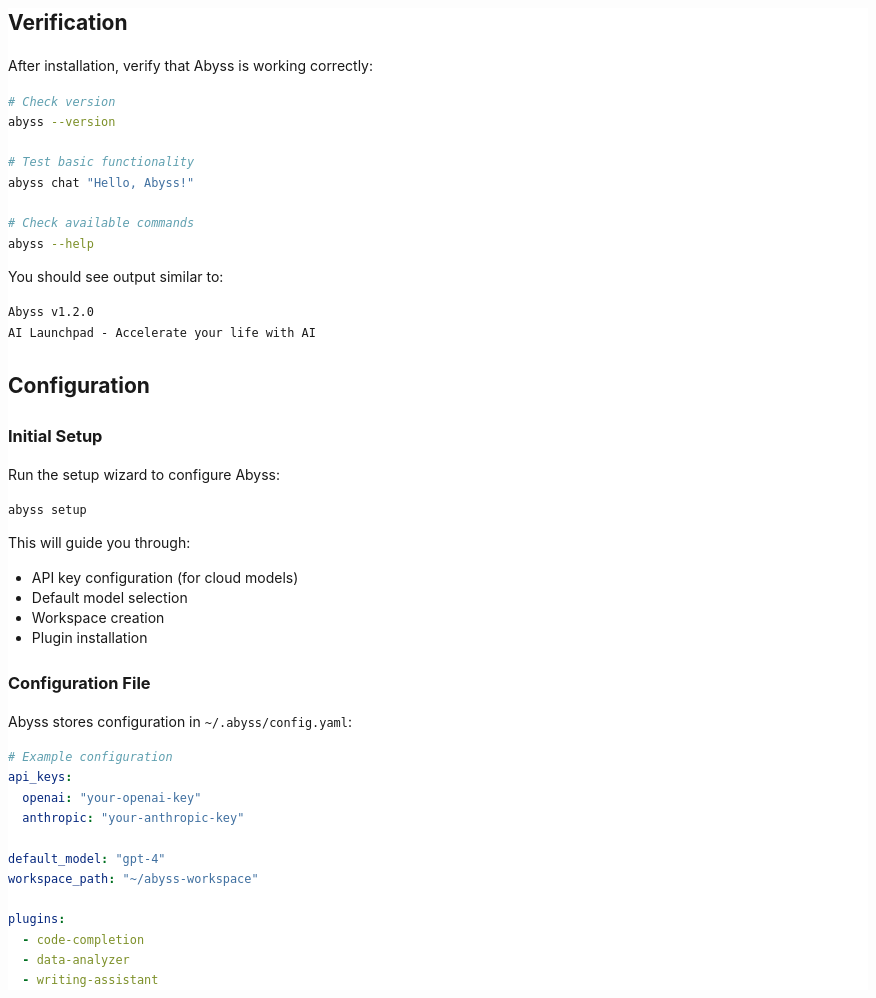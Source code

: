 ## Verification

After installation, verify that Abyss is working correctly:

```bash
# Check version
abyss --version

# Test basic functionality
abyss chat "Hello, Abyss!"

# Check available commands
abyss --help
```

You should see output similar to:
```
Abyss v1.2.0
AI Launchpad - Accelerate your life with AI
```

## Configuration

### Initial Setup

Run the setup wizard to configure Abyss:

```bash
abyss setup
```

This will guide you through:
- API key configuration (for cloud models)
- Default model selection
- Workspace creation
- Plugin installation

### Configuration File

Abyss stores configuration in `~/.abyss/config.yaml`:

```yaml
# Example configuration
api_keys:
  openai: "your-openai-key"
  anthropic: "your-anthropic-key"

default_model: "gpt-4"
workspace_path: "~/abyss-workspace"

plugins:
  - code-completion
  - data-analyzer
  - writing-assistant
```
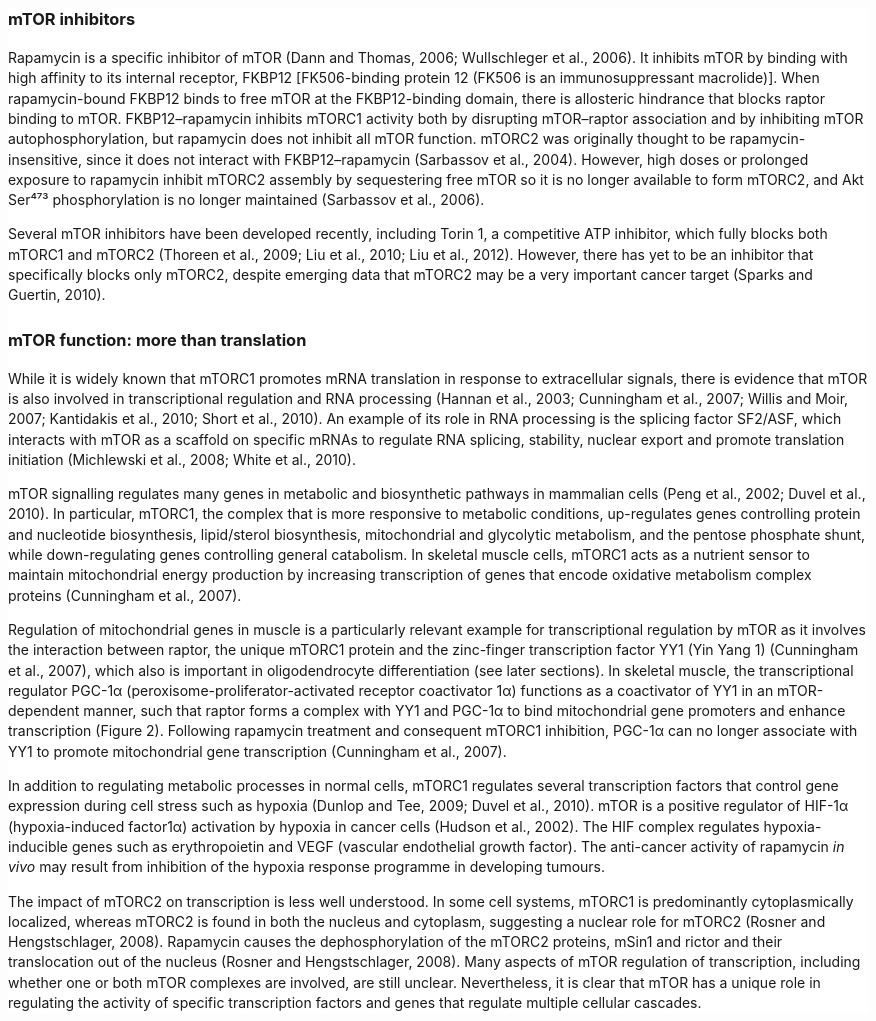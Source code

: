 ### mTOR inhibitors

Rapamycin is a specific inhibitor of mTOR (Dann and Thomas, 2006; Wullschleger et al., 2006). It inhibits mTOR by binding with high affinity to its internal receptor, FKBP12 [FK506-binding protein 12 (FK506 is an immunosuppressant macrolide)]. When rapamycin-bound FKBP12 binds to free mTOR at the FKBP12-binding domain, there is allosteric hindrance that blocks raptor binding to mTOR. FKBP12–rapamycin inhibits mTORC1 activity both by disrupting mTOR–raptor association and by inhibiting mTOR autophosphorylation, but rapamycin does not inhibit all mTOR function. mTORC2 was originally thought to be rapamycin-insensitive, since it does not interact with FKBP12–rapamycin (Sarbassov et al., 2004). However, high doses or prolonged exposure to rapamycin inhibit mTORC2 assembly by sequestering free mTOR so it is no longer available to form mTORC2, and Akt Ser⁴⁷³ phosphorylation is no longer maintained (Sarbassov et al., 2006).

Several mTOR inhibitors have been developed recently, including Torin 1, a competitive ATP inhibitor, which fully blocks both mTORC1 and mTORC2 (Thoreen et al., 2009; Liu et al., 2010; Liu et al., 2012). However, there has yet to be an inhibitor that specifically blocks only mTORC2, despite emerging data that mTORC2 may be a very important cancer target (Sparks and Guertin, 2010).

### mTOR function: more than translation

While it is widely known that mTORC1 promotes mRNA translation in response to extracellular signals, there is evidence that mTOR is also involved in transcriptional regulation and RNA processing (Hannan et al., 2003; Cunningham et al., 2007; Willis and Moir, 2007; Kantidakis et al., 2010; Short et al., 2010). An example of its role in RNA processing is the splicing factor SF2/ASF, which interacts with mTOR as a scaffold on specific mRNAs to regulate RNA splicing, stability, nuclear export and promote translation initiation (Michlewski et al., 2008; White et al., 2010).

mTOR signalling regulates many genes in metabolic and biosynthetic pathways in mammalian cells (Peng et al., 2002; Duvel et al., 2010). In particular, mTORC1, the complex that is more responsive to metabolic conditions, up-regulates genes controlling protein and nucleotide biosynthesis, lipid/sterol biosynthesis, mitochondrial and glycolytic metabolism, and the pentose phosphate shunt, while down-regulating genes controlling general catabolism. In skeletal muscle cells, mTORC1 acts as a nutrient sensor to maintain mitochondrial energy production by increasing transcription of genes that encode oxidative metabolism complex proteins (Cunningham et al., 2007).

Regulation of mitochondrial genes in muscle is a particularly relevant example for transcriptional regulation by mTOR as it involves the interaction between raptor, the unique mTORC1 protein and the zinc-finger transcription factor YY1 (Yin Yang 1) (Cunningham et al., 2007), which also is important in oligodendrocyte differentiation (see later sections). In skeletal muscle, the transcriptional regulator PGC-1α (peroxisome-proliferator-activated receptor coactivator 1α) functions as a coactivator of YY1 in an mTOR-dependent manner, such that raptor forms a complex with YY1 and PGC-1α to bind mitochondrial gene promoters and enhance transcription (Figure 2). Following rapamycin treatment and consequent mTORC1 inhibition, PGC-1α can no longer associate with YY1 to promote mitochondrial gene transcription (Cunningham et al., 2007).

In addition to regulating metabolic processes in normal cells, mTORC1 regulates several transcription factors that control gene expression during cell stress such as hypoxia (Dunlop and Tee, 2009; Duvel et al., 2010). mTOR is a positive regulator of HIF-1α (hypoxia-induced factor1α) activation by hypoxia in cancer cells (Hudson et al., 2002). The HIF complex regulates hypoxia-inducible genes such as erythropoietin and VEGF (vascular endothelial growth factor). The anti-cancer activity of rapamycin *in vivo* may result from inhibition of the hypoxia response programme in developing tumours.

The impact of mTORC2 on transcription is less well understood. In some cell systems, mTORC1 is predominantly cytoplasmically localized, whereas mTORC2 is found in both the nucleus and cytoplasm, suggesting a nuclear role for mTORC2 (Rosner and Hengstschlager, 2008). Rapamycin causes the dephosphorylation of the mTORC2 proteins, mSin1 and rictor and their translocation out of the nucleus (Rosner and Hengstschlager, 2008). Many aspects of mTOR regulation of transcription, including whether one or both mTOR complexes are involved, are still unclear. Nevertheless, it is clear that mTOR has a unique role in regulating the activity of specific transcription factors and genes that regulate multiple cellular cascades.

Your goal:
Output a verbatim copy of the entries and skip the pictures.

Written solution:
Source code

: ## Verification

After installation, verify that Abyss is working correctly:

```bash
# Check version
abyss --version

# Test basic functionality
abyss chat "Hello, Abyss!"

# Check available commands
abyss --help
```

You should see output similar to:
```
Abyss v1.2.0
AI Launchpad - Accelerate your life with AI
```

## Configuration

### Initial Setup

Run the setup wizard to configure Abyss:

```bash
abyss setup
```

This will guide you through:
- API key configuration (for cloud models)
- Default model selection
- Workspace creation
- Plugin installation

### Configuration File

Abyss stores configuration in `~/.abyss/config.yaml`:

```yaml
# Example configuration
api_keys:
  openai: "your-openai-key"
  anthropic: "your-anthropic-key"

default_model: "gpt-4"
workspace_path: "~/abyss-workspace"

plugins:
  - code-completion
  - data-analyzer
  - writing-assistant
```
Source code

: ### mTOR inhibitors

Rapamycin is a specific inhibitor of mTOR (Dann and Thomas, 2006; Wullschleger et al., 2006). It inhibits mTOR by binding with high affinity to its internal receptor, FKBP12 [FK506-binding protein 12 (FK506 is an immunosuppressant macrolide)]. When rapamycin-bound FKBP12 binds to free mTOR at the FKBP12-binding domain, there is allosteric hindrance that blocks raptor binding to mTOR. FKBP12–rapamycin inhibits mTORC1 activity both by disrupting mTOR–raptor association and by inhibiting mTOR autophosphorylation, but rapamycin does not inhibit all mTOR function. mTORC2 was originally thought to be rapamycin-insensitive, since it does not interact with FKBP12–rapamycin (Sarbassov et al., 2004). However, high doses or prolonged exposure to rapamycin inhibit mTORC2 assembly by sequestering free mTOR so it is no longer available to form mTORC2, and Akt Ser⁴⁷³ phosphorylation is no longer maintained (Sarbassov et al., 2006).

Several mTOR inhibitors have been developed recently, including Torin 1, a competitive ATP inhibitor, which fully blocks both mTORC1 and mTORC2 (Thoreen et al., 2009; Liu et al., 2010; Liu et al., 2012). However, there has yet to be an inhibitor that specifically blocks only mTORC2, despite emerging data that mTORC2 may be a very important cancer target (Sparks and Guertin, 2010).

### mTOR function: more than translation

While it is widely known that mTORC1 promotes mRNA translation in response to extracellular signals, there is evidence that mTOR is also involved in transcriptional regulation and RNA processing (Hannan et al., 2003; Cunningham et al., 2007; Willis and Moir, 2007; Kantidakis et al., 2010; Short et al., 2010). An example of its role in RNA processing is the splicing factor SF2/ASF, which interacts with mTOR as a scaffold on specific mRNAs to regulate RNA splicing, stability, nuclear export and promote translation initiation (Michlewski et al., 2008; White et al., 2010).

mTOR signalling regulates many genes in metabolic and biosynthetic pathways in mammalian cells (Peng et al., 2002; Duvel et al., 2010). In particular, mTORC1, the complex that is more responsive to metabolic conditions, up-regulates genes controlling protein and nucleotide biosynthesis, lipid/sterol biosynthesis, mitochondrial and glycolytic metabolism, and the pentose phosphate shunt, while down-regulating genes controlling general catabolism. In skeletal muscle cells, mTORC1 acts as a nutrient sensor to maintain mitochondrial energy production by increasing transcription of genes that encode oxidative metabolism complex proteins (Cunningham et al., 2007).

Regulation of mitochondrial genes in muscle is a particularly relevant example for transcriptional regulation by mTOR as it involves the interaction between raptor, the unique mTORC1 protein and the zinc-finger transcription factor YY1 (Yin Yang 1) (Cunningham et al., 2007), which also is important in oligodendrocyte differentiation (see later sections). In skeletal muscle, the transcriptional regulator PGC-1α (peroxisome-proliferator-activated receptor coactivator 1α) functions as a coactivator of YY1 in an mTOR-dependent manner, such that raptor forms a complex with YY1 and PGC-1α to bind mitochondrial gene promoters and enhance transcription (Figure 2). Following rapamycin treatment and consequent mTORC1 inhibition, PGC-1α can no longer associate with YY1 to promote mitochondrial gene transcription (Cunningham et al., 2007).

In addition to regulating metabolic processes in normal cells, mTORC1 regulates several transcription factors that control gene expression during cell stress such as hypoxia (Dunlop and Tee, 2009; Duvel et al., 2010). mTOR is a positive regulator of HIF-1α (hypoxia-induced factor1α) activation by hypoxia in cancer cells (Hudson et al., 2002). The HIF complex regulates hypoxia-inducible genes such as erythropoietin and VEGF (vascular endothelial growth factor). The anti-cancer activity of rapamycin *in vivo* may result from inhibition of the hypoxia response programme in developing tumours.

The impact of mTORC2 on transcription is less well understood. In some cell systems, mTORC1 is predominantly cytoplasmically localized, whereas mTORC2 is found in both the nucleus and cytoplasm, suggesting a nuclear role for mTORC2 (Rosner and Hengstschlager, 2008). Rapamycin causes the dephosphorylation of the mTORC2 proteins, mSin1 and rictor and their translocation out of the nucleus (Rosner and Hengstschlager, 2008). Many aspects of mTOR regulation of transcription, including whether one or both mTOR complexes are involved, are still unclear. Nevertheless, it is clear that mTOR has a unique role in regulating the activity of specific transcription factors and genes that regulate multiple cellular cascades.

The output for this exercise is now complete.